Er is ook een ander, veel leuker, bruggetje te slaan tussen PSG – Man City en NEC, namelijk de 1-0 van PSG. Het doelpunt van Marquinhos was een exacte kopie van het doelpunt dat onze eigen Édgar Barreto scoorde tegen Jong Ajax. Is je leven door deze informatie veranderd? Waarschijnlijk niet, maar leuk is het wel.

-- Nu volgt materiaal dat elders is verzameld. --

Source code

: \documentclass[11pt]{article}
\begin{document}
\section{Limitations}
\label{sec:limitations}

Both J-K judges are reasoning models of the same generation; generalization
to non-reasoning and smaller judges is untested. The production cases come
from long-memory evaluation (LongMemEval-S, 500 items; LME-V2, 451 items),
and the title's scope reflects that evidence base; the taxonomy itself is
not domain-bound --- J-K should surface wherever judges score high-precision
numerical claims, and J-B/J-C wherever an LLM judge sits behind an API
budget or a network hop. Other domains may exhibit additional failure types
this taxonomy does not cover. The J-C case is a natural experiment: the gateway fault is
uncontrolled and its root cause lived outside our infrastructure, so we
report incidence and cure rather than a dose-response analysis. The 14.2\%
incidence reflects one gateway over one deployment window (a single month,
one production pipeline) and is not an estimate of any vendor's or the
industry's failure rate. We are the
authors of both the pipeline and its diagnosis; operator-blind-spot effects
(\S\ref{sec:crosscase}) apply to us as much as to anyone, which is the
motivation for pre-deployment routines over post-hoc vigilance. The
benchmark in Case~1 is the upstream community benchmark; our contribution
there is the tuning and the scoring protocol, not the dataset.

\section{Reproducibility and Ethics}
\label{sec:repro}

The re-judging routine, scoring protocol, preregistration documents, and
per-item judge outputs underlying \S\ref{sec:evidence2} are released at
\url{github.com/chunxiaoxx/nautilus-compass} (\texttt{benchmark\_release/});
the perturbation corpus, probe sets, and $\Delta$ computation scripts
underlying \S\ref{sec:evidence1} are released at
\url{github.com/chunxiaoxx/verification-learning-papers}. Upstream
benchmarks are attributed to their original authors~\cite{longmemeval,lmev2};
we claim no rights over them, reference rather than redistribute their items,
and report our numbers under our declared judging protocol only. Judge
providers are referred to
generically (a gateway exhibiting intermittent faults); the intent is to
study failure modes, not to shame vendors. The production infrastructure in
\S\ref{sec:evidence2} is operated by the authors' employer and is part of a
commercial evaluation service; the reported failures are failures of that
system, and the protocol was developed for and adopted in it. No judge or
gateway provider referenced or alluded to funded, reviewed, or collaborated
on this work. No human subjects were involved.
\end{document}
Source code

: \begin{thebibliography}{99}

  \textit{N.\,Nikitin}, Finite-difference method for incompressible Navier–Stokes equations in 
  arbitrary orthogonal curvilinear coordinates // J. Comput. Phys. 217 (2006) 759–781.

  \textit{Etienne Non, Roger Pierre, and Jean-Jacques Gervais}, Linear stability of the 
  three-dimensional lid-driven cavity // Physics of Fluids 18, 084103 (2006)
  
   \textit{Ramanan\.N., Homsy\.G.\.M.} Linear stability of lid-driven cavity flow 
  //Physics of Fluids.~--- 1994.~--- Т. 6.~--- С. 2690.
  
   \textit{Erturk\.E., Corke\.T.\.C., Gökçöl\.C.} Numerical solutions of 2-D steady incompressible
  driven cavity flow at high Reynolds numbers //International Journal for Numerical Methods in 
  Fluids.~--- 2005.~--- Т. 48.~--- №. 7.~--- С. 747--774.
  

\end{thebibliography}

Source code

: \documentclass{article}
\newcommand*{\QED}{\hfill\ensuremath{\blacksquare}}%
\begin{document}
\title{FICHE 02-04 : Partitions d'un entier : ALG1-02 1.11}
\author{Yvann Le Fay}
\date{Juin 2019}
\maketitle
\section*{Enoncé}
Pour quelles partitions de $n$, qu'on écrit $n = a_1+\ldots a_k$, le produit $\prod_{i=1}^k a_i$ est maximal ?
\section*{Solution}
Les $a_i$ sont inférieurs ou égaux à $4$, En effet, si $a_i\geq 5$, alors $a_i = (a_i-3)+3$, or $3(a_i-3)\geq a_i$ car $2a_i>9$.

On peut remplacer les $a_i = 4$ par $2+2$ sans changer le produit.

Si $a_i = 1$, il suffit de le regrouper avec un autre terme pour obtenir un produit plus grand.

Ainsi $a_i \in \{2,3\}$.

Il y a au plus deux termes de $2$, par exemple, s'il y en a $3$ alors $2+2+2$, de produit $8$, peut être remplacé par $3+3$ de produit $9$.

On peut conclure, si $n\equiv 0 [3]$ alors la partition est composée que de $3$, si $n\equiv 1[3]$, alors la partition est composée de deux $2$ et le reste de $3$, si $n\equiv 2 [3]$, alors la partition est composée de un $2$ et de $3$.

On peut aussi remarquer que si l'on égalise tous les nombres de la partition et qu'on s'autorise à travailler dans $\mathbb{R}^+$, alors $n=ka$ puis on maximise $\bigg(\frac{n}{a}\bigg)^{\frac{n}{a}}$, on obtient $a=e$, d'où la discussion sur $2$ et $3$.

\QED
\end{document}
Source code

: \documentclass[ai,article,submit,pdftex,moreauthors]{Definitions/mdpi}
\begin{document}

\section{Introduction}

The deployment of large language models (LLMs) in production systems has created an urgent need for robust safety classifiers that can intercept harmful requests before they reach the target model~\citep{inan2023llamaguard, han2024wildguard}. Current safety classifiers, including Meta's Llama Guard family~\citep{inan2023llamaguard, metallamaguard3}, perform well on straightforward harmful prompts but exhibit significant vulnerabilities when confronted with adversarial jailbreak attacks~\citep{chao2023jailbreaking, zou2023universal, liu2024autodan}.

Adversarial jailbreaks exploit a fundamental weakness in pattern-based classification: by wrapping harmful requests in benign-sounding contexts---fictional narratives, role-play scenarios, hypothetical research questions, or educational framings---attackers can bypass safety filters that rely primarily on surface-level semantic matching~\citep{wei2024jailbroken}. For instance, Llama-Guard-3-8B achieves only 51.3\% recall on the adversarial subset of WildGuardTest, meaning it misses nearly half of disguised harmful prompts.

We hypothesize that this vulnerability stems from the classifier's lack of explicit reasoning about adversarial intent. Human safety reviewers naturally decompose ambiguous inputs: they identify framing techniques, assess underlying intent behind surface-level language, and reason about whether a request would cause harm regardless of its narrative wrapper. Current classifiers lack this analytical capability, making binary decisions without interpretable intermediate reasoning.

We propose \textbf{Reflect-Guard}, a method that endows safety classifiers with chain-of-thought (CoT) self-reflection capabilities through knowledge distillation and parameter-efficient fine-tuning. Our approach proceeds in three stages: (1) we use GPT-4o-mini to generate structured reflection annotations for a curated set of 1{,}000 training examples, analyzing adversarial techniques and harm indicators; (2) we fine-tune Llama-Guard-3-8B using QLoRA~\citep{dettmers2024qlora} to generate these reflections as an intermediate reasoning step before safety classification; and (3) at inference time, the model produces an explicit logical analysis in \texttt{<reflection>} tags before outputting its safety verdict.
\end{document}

Weer even terug naar de walging. Zeker Manchester City is van oorsprong een mooie voetbalclub in de Engelse en Europese traditie. In Europa zijn clubs diep geworteld in een regio, stad of zelfs stadsdeel. De liefde voor de club steeds ontvangen van de vorige generatie. Beide clubs en een heleboel andere mooie clubs in Europa, zijn inmiddels in handen van lieden waar in plaats van clubliefde, dollars of euro’s door de aderen stromen, we kennen het verhaal. De enorme ophef over de Superleague in Engeland was dan ook best opmerkelijk omdat juist daar de deuren voor investeerders, maakt niet uit wie, al jaren geleden wagenwijd zijn opengezet. De stap naar de Superleague was een logisch gevolg van de ontwikkeling die met name in de Engelse Premier League volledig is omarmd, namelijk voetbal gebruiken als een onuitputtelijke geldmachine. Maar goed, kennelijk was er ook voor de Engelse fans nog een grens die niet overschreden mocht worden. En dat is het goede nieuws aan de ineenstorting van de Superleague.